## WORK REQUEST
Repeat the records exactly, with one exception: no images.

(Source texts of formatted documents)
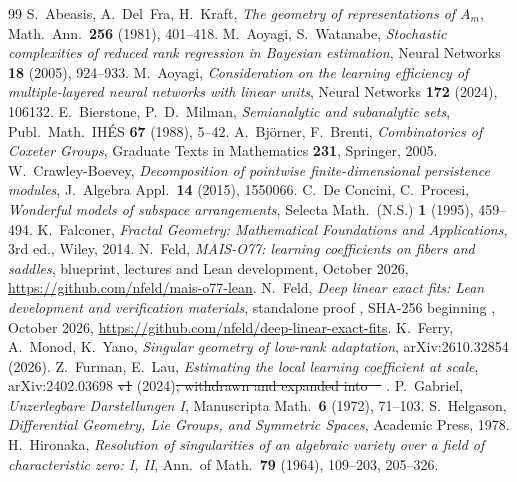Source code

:\documentclass[11pt,a4paper]{article}
\theoremstyle{definition}
\theoremstyle{remark}
\numberwithin{equation}{section}
\providecommand{\DIFdeltex}[1]{{\protect\color{red}\sout{#1}}} %
\providecommand{\DIFdelbegin}{} %
\providecommand{\DIFdelend}{} %
\providecommand{\DIFdel}[1]{\texorpdfstring{\DIFdeltex{#1}}{}} %
\begin{document}
\begin{thebibliography}{99}
 S.~Abeasis, A.~Del~Fra, H.~Kraft, \emph{The geometry of representations of $A_m$}, Math.\ Ann.\ \textbf{256} (1981), 401--418.
 M.~Aoyagi, S.~Watanabe, \emph{Stochastic complexities of reduced rank regression in Bayesian estimation}, Neural Networks \textbf{18} (2005), 924--933.
 M.~Aoyagi, \emph{Consideration on the learning efficiency of multiple-layered neural networks with linear units}, Neural Networks \textbf{172} (2024), 106132.
 E.~Bierstone, P.~D.~Milman, \emph{Semianalytic and subanalytic sets}, Publ.\ Math.\ IHÉS \textbf{67} (1988), 5--42.
 A.~Björner, F.~Brenti, \emph{Combinatorics of Coxeter Groups}, Graduate Texts in Mathematics \textbf{231}, Springer, 2005.
 W.~Crawley-Boevey, \emph{Decomposition of pointwise finite-dimensional persistence modules}, J.\ Algebra Appl.\ \textbf{14} (2015), 1550066.
 C.~De Concini, C.~Procesi, \emph{Wonderful models of subspace arrangements}, Selecta Math.\ (N.S.) \textbf{1} (1995), 459--494.
 K.~Falconer, \emph{Fractal Geometry: Mathematical Foundations and Applications}, 3rd ed., Wiley, 2014.
 N.~Feld, \emph{MAIS-O77: learning coefficients on fibers and saddles}, blueprint, lectures and Lean development, October 2026, \url{https://github.com/nfeld/mais-o77-lean}.
 N.~Feld, \emph{Deep linear exact fits: Lean development and verification materials}, standalone proof , SHA-256 beginning , October 2026, \url{https://github.com/nfeld/deep-linear-exact-fits}.
 K.~Ferry, A.~Monod, K.~Yano, \emph{Singular geometry of low-rank adaptation}, arXiv:2610.32854 (2026).
 Z.~Furman, E.~Lau, \emph{Estimating the local learning coefficient at scale}, arXiv:2402.03698 \DIFdelbegin \DIFdel{v1 }\DIFdelend (2024)\DIFdelbegin \DIFdel{; withdrawn and expanded into~\mbox{%
\cite{lau-llc}}\hskip0pt%
}\DIFdelend .
 P.~Gabriel, \emph{Unzerlegbare Darstellungen I}, Manuscripta Math.\ \textbf{6} (1972), 71--103.
 S.~Helgason, \emph{Differential Geometry, Lie Groups, and Symmetric Spaces}, Academic Press, 1978.
 H.~Hironaka, \emph{Resolution of singularities of an algebraic variety over a field of characteristic zero: I, II}, Ann.\ of Math.\ \textbf{79} (1964), 109--203, 205--326.

\end{thebibliography}
\end{document}
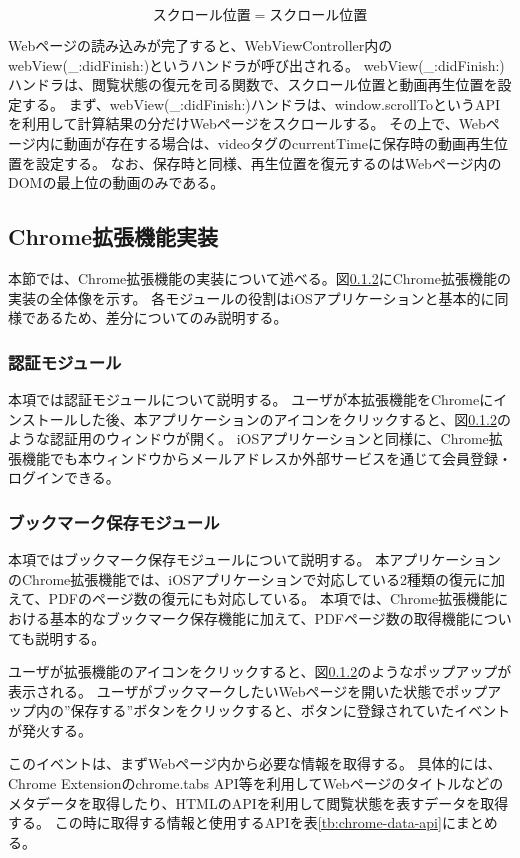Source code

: \begin{equation}
スクロール位置 = スクロール位置
\end{equation}

Webページの読み込みが完了すると、WebViewController内のwebView(\_:didFinish:)\cite{didFinish}というハンドラが呼び出される。
webView(\_:didFinish:)ハンドラは、閲覧状態の復元を司る関数で、スクロール位置と動画再生位置を設定する。
まず、webView(\_:didFinish:)ハンドラは、window.scrollToというAPIを利用して計算結果の分だけWebページをスクロールする。
その上で、Webページ内に動画が存在する場合は、videoタグのcurrentTimeに保存時の動画再生位置を設定する。
なお、保存時と同様、再生位置を復元するのはWebページ内のDOMの最上位の動画のみである。


\subsection{Chrome拡張機能実装}
本節では、Chrome拡張機能の実装について述べる。図\ref{}にChrome拡張機能の実装の全体像を示す。
各モジュールの役割はiOSアプリケーションと基本的に同様であるため、差分についてのみ説明する。

\subsubsection{認証モジュール}
本項では認証モジュールについて説明する。
ユーザが本拡張機能をChromeにインストールした後、本アプリケーションのアイコンをクリックすると、図\ref{}のような認証用のウィンドウが開く。
iOSアプリケーションと同様に、Chrome拡張機能でも本ウィンドウからメールアドレスか外部サービスを通じて会員登録・ログインできる。

\subsubsection{ブックマーク保存モジュール}
本項ではブックマーク保存モジュールについて説明する。
本アプリケーションのChrome拡張機能では、iOSアプリケーションで対応している2種類の復元に加えて、PDFのページ数の復元にも対応している。
本項では、Chrome拡張機能における基本的なブックマーク保存機能に加えて、PDFページ数の取得機能についても説明する。

ユーザが拡張機能のアイコンをクリックすると、図\ref{}のようなポップアップが表示される。
ユーザがブックマークしたいWebページを開いた状態でポップアップ内の”保存する”ボタンをクリックすると、ボタンに登録されていたイベントが発火する。

このイベントは、まずWebページ内から必要な情報を取得する。
具体的には、Chrome Extensionのchrome.tabs API等を利用してWebページのタイトルなどのメタデータを取得したり、HTMLのAPIを利用して閲覧状態を表すデータを取得する。
この時に取得する情報と使用するAPIを表\ref{tb:chrome-data-api}にまとめる。

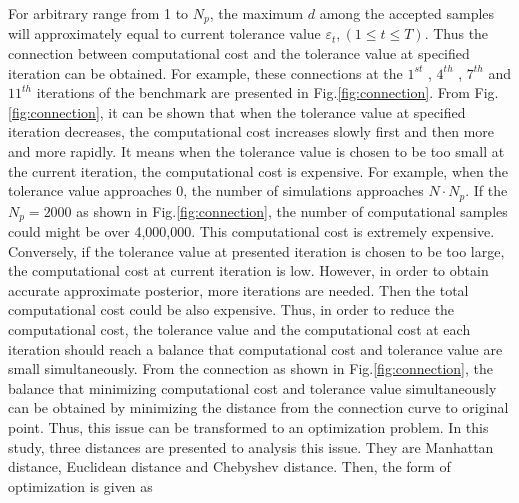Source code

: \documentclass[review]{elsarticle}
\begin{document}
For arbitrary range from 1 to $N_p$, the maximum $d$ among the accepted samples will approximately equal to current tolerance value $\varepsilon_t, (1\leq t \leq T)$. Thus the connection between computational cost and the tolerance value at specified iteration can be obtained. For example, these connections at the $1^{st}$ , $4^{th}$ , $7^{th}$  and $11^{th}$ iterations of the benchmark are presented in Fig.\ref{fig:connection}. From Fig.\ref{fig:connection}, it can be shown that when the tolerance value at specified iteration decreases, the computational cost increases slowly first and then more and more rapidly. It means when the tolerance value is chosen to be too small at the current iteration, the computational cost is expensive. For example, when the tolerance value approaches 0, the number of simulations approaches $N\cdot N_p$. If the $N_p = 2000$ as shown in Fig.\ref{fig:connection}, the number of computational samples could might be over 4,000,000. This computational cost is extremely expensive. Conversely, if the tolerance value at presented iteration is chosen to be too large, the computational cost at current iteration is low. However, in order to obtain accurate approximate posterior, more iterations are needed. Then the total computational cost could be also expensive. Thus, in order to reduce the computational cost, the tolerance value and the computational cost at each iteration should reach a balance that computational cost and tolerance value are small simultaneously. From the connection as shown in Fig.\ref{fig:connection}, the balance that minimizing computational cost and tolerance value simultaneously can be obtained by minimizing the distance from the connection curve to original point. Thus, this issue can be transformed to an optimization problem. In this study, three distances are presented to analysis this issue. They are Manhattan distance, Euclidean distance and Chebyshev distance. Then, the form of optimization is given as
\end{document}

## RESPONSE TO THE EXERCISE
Source code

:\documentclass[11pt,a4paper]{article}
\theoremstyle{definition}
\theoremstyle{remark}
\numberwithin{equation}{section}
\providecommand{\DIFdeltex}[1]{{\protect\color{red}\sout{#1}}} %
\providecommand{\DIFdelbegin}{} %
\providecommand{\DIFdelend}{} %
\providecommand{\DIFdel}[1]{\texorpdfstring{\DIFdeltex{#1}}{}} %
\begin{document}
\begin{thebibliography}{99}
 S.~Abeasis, A.~Del~Fra, H.~Kraft, \emph{The geometry of representations of $A_m$}, Math.\ Ann.\ \textbf{256} (1981), 401--418.
 M.~Aoyagi, S.~Watanabe, \emph{Stochastic complexities of reduced rank regression in Bayesian estimation}, Neural Networks \textbf{18} (2005), 924--933.
 M.~Aoyagi, \emph{Consideration on the learning efficiency of multiple-layered neural networks with linear units}, Neural Networks \textbf{172} (2024), 106132.
 E.~Bierstone, P.~D.~Milman, \emph{Semianalytic and subanalytic sets}, Publ.\ Math.\ IHÉS \textbf{67} (1988), 5--42.
 A.~Björner, F.~Brenti, \emph{Combinatorics of Coxeter Groups}, Graduate Texts in Mathematics \textbf{231}, Springer, 2005.
 W.~Crawley-Boevey, \emph{Decomposition of pointwise finite-dimensional persistence modules}, J.\ Algebra Appl.\ \textbf{14} (2015), 1550066.
 C.~De Concini, C.~Procesi, \emph{Wonderful models of subspace arrangements}, Selecta Math.\ (N.S.) \textbf{1} (1995), 459--494.
 K.~Falconer, \emph{Fractal Geometry: Mathematical Foundations and Applications}, 3rd ed., Wiley, 2014.
 N.~Feld, \emph{MAIS-O77: learning coefficients on fibers and saddles}, blueprint, lectures and Lean development, October 2026, \url{https://github.com/nfeld/mais-o77-lean}.
 N.~Feld, \emph{Deep linear exact fits: Lean development and verification materials}, standalone proof , SHA-256 beginning , October 2026, \url{https://github.com/nfeld/deep-linear-exact-fits}.
 K.~Ferry, A.~Monod, K.~Yano, \emph{Singular geometry of low-rank adaptation}, arXiv:2610.32854 (2026).
 Z.~Furman, E.~Lau, \emph{Estimating the local learning coefficient at scale}, arXiv:2402.03698 \DIFdelbegin \DIFdel{v1 }\DIFdelend (2024)\DIFdelbegin \DIFdel{; withdrawn and expanded into~\mbox{%
\cite{lau-llc}}\hskip0pt%
}\DIFdelend .
 P.~Gabriel, \emph{Unzerlegbare Darstellungen I}, Manuscripta Math.\ \textbf{6} (1972), 71--103.
 S.~Helgason, \emph{Differential Geometry, Lie Groups, and Symmetric Spaces}, Academic Press, 1978.
 H.~Hironaka, \emph{Resolution of singularities of an algebraic variety over a field of characteristic zero: I, II}, Ann.\ of Math.\ \textbf{79} (1964), 109--203, 205--326.

\end{thebibliography}
\end{document}
Source code

: \begin{equation}
スクロール位置 = スクロール位置
\end{equation}

Webページの読み込みが完了すると、WebViewController内のwebView(\_:didFinish:)\cite{didFinish}というハンドラが呼び出される。
webView(\_:didFinish:)ハンドラは、閲覧状態の復元を司る関数で、スクロール位置と動画再生位置を設定する。
まず、webView(\_:didFinish:)ハンドラは、window.scrollToというAPIを利用して計算結果の分だけWebページをスクロールする。
その上で、Webページ内に動画が存在する場合は、videoタグのcurrentTimeに保存時の動画再生位置を設定する。
なお、保存時と同様、再生位置を復元するのはWebページ内のDOMの最上位の動画のみである。


\subsection{Chrome拡張機能実装}
本節では、Chrome拡張機能の実装について述べる。図\ref{}にChrome拡張機能の実装の全体像を示す。
各モジュールの役割はiOSアプリケーションと基本的に同様であるため、差分についてのみ説明する。

\subsubsection{認証モジュール}
本項では認証モジュールについて説明する。
ユーザが本拡張機能をChromeにインストールした後、本アプリケーションのアイコンをクリックすると、図\ref{}のような認証用のウィンドウが開く。
iOSアプリケーションと同様に、Chrome拡張機能でも本ウィンドウからメールアドレスか外部サービスを通じて会員登録・ログインできる。

\subsubsection{ブックマーク保存モジュール}
本項ではブックマーク保存モジュールについて説明する。
本アプリケーションのChrome拡張機能では、iOSアプリケーションで対応している2種類の復元に加えて、PDFのページ数の復元にも対応している。
本項では、Chrome拡張機能における基本的なブックマーク保存機能に加えて、PDFページ数の取得機能についても説明する。

ユーザが拡張機能のアイコンをクリックすると、図\ref{}のようなポップアップが表示される。
ユーザがブックマークしたいWebページを開いた状態でポップアップ内の”保存する”ボタンをクリックすると、ボタンに登録されていたイベントが発火する。

このイベントは、まずWebページ内から必要な情報を取得する。
具体的には、Chrome Extensionのchrome.tabs API等を利用してWebページのタイトルなどのメタデータを取得したり、HTMLのAPIを利用して閲覧状態を表すデータを取得する。
この時に取得する情報と使用するAPIを表\ref{tb:chrome-data-api}にまとめる。

Source code

: \documentclass[review]{elsarticle}
\begin{document}
For arbitrary range from 1 to $N_p$, the maximum $d$ among the accepted samples will approximately equal to current tolerance value $\varepsilon_t, (1\leq t \leq T)$. Thus the connection between computational cost and the tolerance value at specified iteration can be obtained. For example, these connections at the $1^{st}$ , $4^{th}$ , $7^{th}$  and $11^{th}$ iterations of the benchmark are presented in Fig.\ref{fig:connection}. From Fig.\ref{fig:connection}, it can be shown that when the tolerance value at specified iteration decreases, the computational cost increases slowly first and then more and more rapidly. It means when the tolerance value is chosen to be too small at the current iteration, the computational cost is expensive. For example, when the tolerance value approaches 0, the number of simulations approaches $N\cdot N_p$. If the $N_p = 2000$ as shown in Fig.\ref{fig:connection}, the number of computational samples could might be over 4,000,000. This computational cost is extremely expensive. Conversely, if the tolerance value at presented iteration is chosen to be too large, the computational cost at current iteration is low. However, in order to obtain accurate approximate posterior, more iterations are needed. Then the total computational cost could be also expensive. Thus, in order to reduce the computational cost, the tolerance value and the computational cost at each iteration should reach a balance that computational cost and tolerance value are small simultaneously. From the connection as shown in Fig.\ref{fig:connection}, the balance that minimizing computational cost and tolerance value simultaneously can be obtained by minimizing the distance from the connection curve to original point. Thus, this issue can be transformed to an optimization problem. In this study, three distances are presented to analysis this issue. They are Manhattan distance, Euclidean distance and Chebyshev distance. Then, the form of optimization is given as
\end{document}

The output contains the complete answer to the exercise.